Read the lyrics in the YouTube video description.
>> “Come Unto Me” by Take 6: A friend recently introduced me to the American a cappella gospel sextet Take 6. Formed in 1980 on the campus of Oakwood College in Huntsville, Alabama, and still active, they incorporate sophisticated jazz harmonies into the tradition of Black gospel “quartet” singing. They are featured on Spike Lee’s Do the Right Thing soundtrack and have won ten Grammys.
This 1988 performance for a Heritage USA TV spot features the group’s six original vocalists: Claude V. McKnight III, Mark Kibble, Mervyn Warren, David Thomas, Cedric Dent, and Alvin Chea.
>> “He’s Got the Whole World in His Hands” by Peter Collins: I love what Peter Collins does with this African American spiritual! This video was his submission to Tyler Perry’s #HesGotTheWholeWorldChallenge from 2020 (which I featured here). It didn’t make the final cut, but I’m so glad it’s out there.

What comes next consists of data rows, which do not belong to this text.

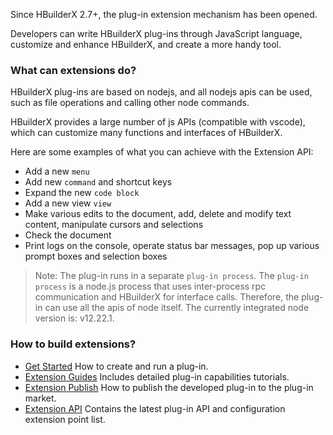 Since HBuilderX 2.7+, the plug-in extension mechanism has been opened. 

Developers can write HBuilderX plug-ins through JavaScript language, customize and enhance HBuilderX, and create a more handy tool.

### What can extensions do?

HBuilderX plug-ins are based on nodejs, and all nodejs apis can be used, such as file operations and calling other node commands.

HBuilderX provides a large number of js APIs (compatible with vscode), which can customize many functions and interfaces of HBuilderX.

Here are some examples of what you can achieve with the Extension API:

- Add a new `menu`
- Add new `command` and shortcut keys
- Expand the new `code block`
- Add a new view `view`
- Make various edits to the document, add, delete and modify text content, manipulate cursors and selections
- Check the document
- Print logs on the console, operate status bar messages, pop up various prompt boxes and selection boxes

> Note: The plug-in runs in a separate `plug-in process`. The `plug-in process` is a node.js process that uses inter-process rpc communication and HBuilderX for interface calls. Therefore, the plug-in can use all the apis of node itself. The currently integrated node version is: v12.22.1.

### How to build extensions?

- [Get Started](/ExtensionTutorial/firstExtension.md) How to create and run a plug-in.
- [Extension Guides](/ExtensionTutorial/extension.md) Includes detailed plug-in capabilities tutorials.
- [Extension Publish](/ExtensionTutorial/HowToPublish.md) How to publish the developed plug-in to the plug-in market.
- [Extension API](/ExtensionDocs/Api/README.md) Contains the latest plug-in API and configuration extension point list.

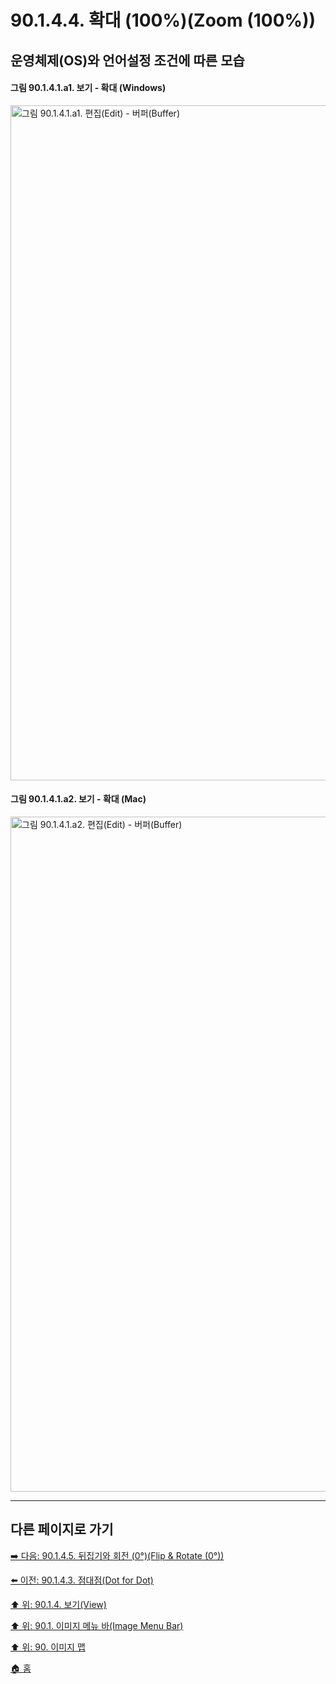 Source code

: # 90.1.4.4. 확대 (100%)(Zoom (100%))
## 운영체제(OS)와 언어설정 조건에 따른 모습
#### 그림 90.1.4.1.a1. 보기 - 확대 (Windows)
<img width="1080" alt="그림 90.1.4.1.a1. 편집(Edit) - 버퍼(Buffer)" environment="MacOS:Sonoma 14.2.1 GIMP 2.10.36" src="https://github.com/wonder13662/gimp/assets/15767104/409fde1c-bc21-4c2f-89fc-d41e4e5bc350">

#### 그림 90.1.4.1.a2. 보기 - 확대 (Mac)
<img width="1080" alt="그림 90.1.4.1.a2. 편집(Edit) - 버퍼(Buffer)" environment="MacOS:Sonoma 14.2.1 GIMP 2.10.36" src="https://github.com/wonder13662/gimp/assets/15767104/5f6537ef-319e-49fa-b74c-0ab6867c970a">

***

## 다른 페이지로 가기

[➡️ 다음: 90.1.4.5. 뒤집기와 회전 (0°)(Flip & Rotate (0°))](./90-01-04-05-flip_n_rotate.md)

[⬅️ 이전: 90.1.4.3. 점대점(Dot for Dot)](./90-01-04-03-dot_for_dot.md)

[⬆️ 위: 90.1.4. 보기(View)](./90-01-04-00-view.md)

[⬆️ 위: 90.1. 이미지 메뉴 바(Image Menu Bar)](./90-01-00-image-menu-bar.md)

[⬆️ 위: 90. 이미지 맵](./90-00-image-map.md)

[🏠 홈](./00-home.md)
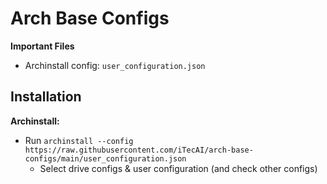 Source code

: # Arch Base Configs

**Important Files**
- Archinstall config: `user_configuration.json`

## Installation

**Archinstall:**

- Run `archinstall --config https://raw.githubusercontent.com/iTecAI/arch-base-configs/main/user_configuration.json`
  - Select drive configs & user configuration (and check other configs)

LITERARY EXCERPT from The Color Purple by Alice Walker: This short passage from Alice Walker’s 1982 Pulitzer Prize–winning novel is taken from a conversation between the protagonist, Celie, and her friend Shug, about pleasure, gratitude, and grace. Shug refers to God as “it” (“God ain’t a he or a she”), and her statement about the necessity of enjoying God’s good creation and being open to surprise provides the source of the title.
I’m embarrassed to say that although I saw and really liked the 1985 Steven Spielberg film adaptation of The Color Purple, I’ve never read the book! I plan to rectify that before December, when another film adaptation—of the 2005 stage musical based on Walker’s novel—is coming out, directed by Blitz Bazawule. It stars Fantasia, H.E.R., Colman Domingo (Euphoria), Taraji P. Henson (Hidden Figures), Danielle Brooks (Orange Is the New Black), Jon Batiste, and more.

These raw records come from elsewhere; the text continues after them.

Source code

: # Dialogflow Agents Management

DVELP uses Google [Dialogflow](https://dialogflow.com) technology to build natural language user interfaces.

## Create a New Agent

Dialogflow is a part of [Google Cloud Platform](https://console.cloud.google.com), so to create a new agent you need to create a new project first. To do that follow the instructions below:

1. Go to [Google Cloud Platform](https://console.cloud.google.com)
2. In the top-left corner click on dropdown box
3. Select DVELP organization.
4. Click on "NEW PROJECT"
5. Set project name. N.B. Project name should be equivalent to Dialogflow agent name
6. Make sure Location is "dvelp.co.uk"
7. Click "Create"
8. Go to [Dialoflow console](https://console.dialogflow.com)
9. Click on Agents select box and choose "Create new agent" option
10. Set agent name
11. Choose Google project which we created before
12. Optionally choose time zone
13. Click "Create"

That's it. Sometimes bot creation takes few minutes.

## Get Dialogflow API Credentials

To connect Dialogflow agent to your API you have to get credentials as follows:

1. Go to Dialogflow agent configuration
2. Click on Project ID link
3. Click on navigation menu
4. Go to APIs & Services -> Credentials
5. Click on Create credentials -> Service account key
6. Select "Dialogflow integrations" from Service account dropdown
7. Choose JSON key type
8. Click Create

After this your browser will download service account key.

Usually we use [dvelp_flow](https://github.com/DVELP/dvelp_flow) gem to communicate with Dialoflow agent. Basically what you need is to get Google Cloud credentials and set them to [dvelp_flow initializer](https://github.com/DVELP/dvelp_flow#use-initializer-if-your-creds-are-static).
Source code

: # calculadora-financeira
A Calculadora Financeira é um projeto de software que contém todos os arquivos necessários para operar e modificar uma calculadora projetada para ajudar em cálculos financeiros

VIDEO: “Ethiopian Gospel Book”: In this six-minute instructional video, Dr. Beth Harris, executive director of Smarthistory, and Kelin Michael, a graduate curatorial intern of manuscripts at the Getty Museum, explore an early sixteenth-century Gospel book from Ethiopia. They discuss the book’s historical context and the formal qualities of its paintings, including the flatness of the figures and the colorful interlacing. They focus on a full-page illumination at the front of the Virgin and Child enthroned between two archangels, but they also touch on the book’s canon tables and its portrait of Saint John the Evangelist.
One thought on “Roundup: “El Shaddai” (new song), everyday Black life in pictures, and more”
I enjoyed the music selections. The video with Take6 – this is a very young video of this group! Thank you for your research.